Personal information
- Full name: Josh David Stones
- Date of birth: 12 November 2003 (age 22)
- Place of birth: Leeds, West Yorkshire, England
- Height: 5 ft 11 in (1.81 m)
- Position: Striker

Team information
- Current team: York City
- Number: 9

Youth career
- 0000–2021: Guiseley

Senior career*
- Years: Team / Apps / (Gls)
- 2021–2022: Guiseley / 22 / (1)
- 2022–2025: Wigan Athletic / 9 / (0)
- 2023: → Ross County (loan) / 6 / (0)
- 2023–2024: → Oldham Athletic (loan) / 4 / (3)
- 2024–2025: → Oldham Athletic (loan) / 6 / (4)
- 2025–: York City / 61 / (24)

= Josh Stones =

English footballer (born 2003)

Josh David Stones (born 12 November 2003) is an English professional footballer who plays as a striker for club York City.

Stones began his career with Guiseley, before moving to Wigan Athletic.
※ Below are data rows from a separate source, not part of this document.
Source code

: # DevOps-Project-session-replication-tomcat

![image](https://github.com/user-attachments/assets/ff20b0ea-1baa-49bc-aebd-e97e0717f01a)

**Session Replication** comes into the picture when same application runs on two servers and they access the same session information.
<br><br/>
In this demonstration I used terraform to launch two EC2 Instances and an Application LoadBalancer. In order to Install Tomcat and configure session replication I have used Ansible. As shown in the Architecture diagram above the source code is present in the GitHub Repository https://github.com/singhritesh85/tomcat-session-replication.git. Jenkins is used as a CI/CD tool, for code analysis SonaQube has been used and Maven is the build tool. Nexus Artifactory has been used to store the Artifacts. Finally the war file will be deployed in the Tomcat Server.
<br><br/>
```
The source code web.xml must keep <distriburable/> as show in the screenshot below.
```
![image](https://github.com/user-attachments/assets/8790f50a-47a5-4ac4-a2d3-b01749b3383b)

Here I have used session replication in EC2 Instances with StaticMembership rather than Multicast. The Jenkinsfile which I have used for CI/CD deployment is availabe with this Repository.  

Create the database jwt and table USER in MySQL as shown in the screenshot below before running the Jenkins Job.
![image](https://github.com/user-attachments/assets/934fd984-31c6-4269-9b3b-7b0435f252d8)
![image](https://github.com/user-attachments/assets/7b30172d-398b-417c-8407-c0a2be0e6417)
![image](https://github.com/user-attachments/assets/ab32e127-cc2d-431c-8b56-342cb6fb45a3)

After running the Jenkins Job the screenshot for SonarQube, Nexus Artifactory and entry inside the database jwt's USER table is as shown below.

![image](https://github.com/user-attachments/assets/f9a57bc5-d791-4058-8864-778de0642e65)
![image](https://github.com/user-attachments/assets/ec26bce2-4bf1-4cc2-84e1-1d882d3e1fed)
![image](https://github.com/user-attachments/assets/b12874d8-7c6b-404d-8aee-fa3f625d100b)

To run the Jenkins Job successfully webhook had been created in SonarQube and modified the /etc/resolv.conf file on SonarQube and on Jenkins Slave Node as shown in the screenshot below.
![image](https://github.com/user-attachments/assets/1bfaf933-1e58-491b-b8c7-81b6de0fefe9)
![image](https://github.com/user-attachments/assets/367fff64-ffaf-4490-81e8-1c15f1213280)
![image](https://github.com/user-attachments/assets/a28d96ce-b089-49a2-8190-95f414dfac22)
He had loan spells at Ross County and Oldham Athletic before transferring to York City in January 2025.

==Career==
Stones was born in Leeds, West Yorkshire, and began his career with Guiseley. He was selected for England Schools while with Guiseley, before signing for Wigan Athletic in summer 2022. He moved on loan to Ross County in January 2023.

Stones signed a new three-year contract with Wigan in July 2023.

Stones scored his first Wigan Athletic goal on 19 September 2023, in a 7–1 home victory against Leicester City Academy in the EFL Trophy.

Stones moved on loan to Oldham Athletic in December 2023. The loan ended in January 2024 after Stones suffered an injury. On 5 November 2024, he returned to the club on loan until 2 January 2025.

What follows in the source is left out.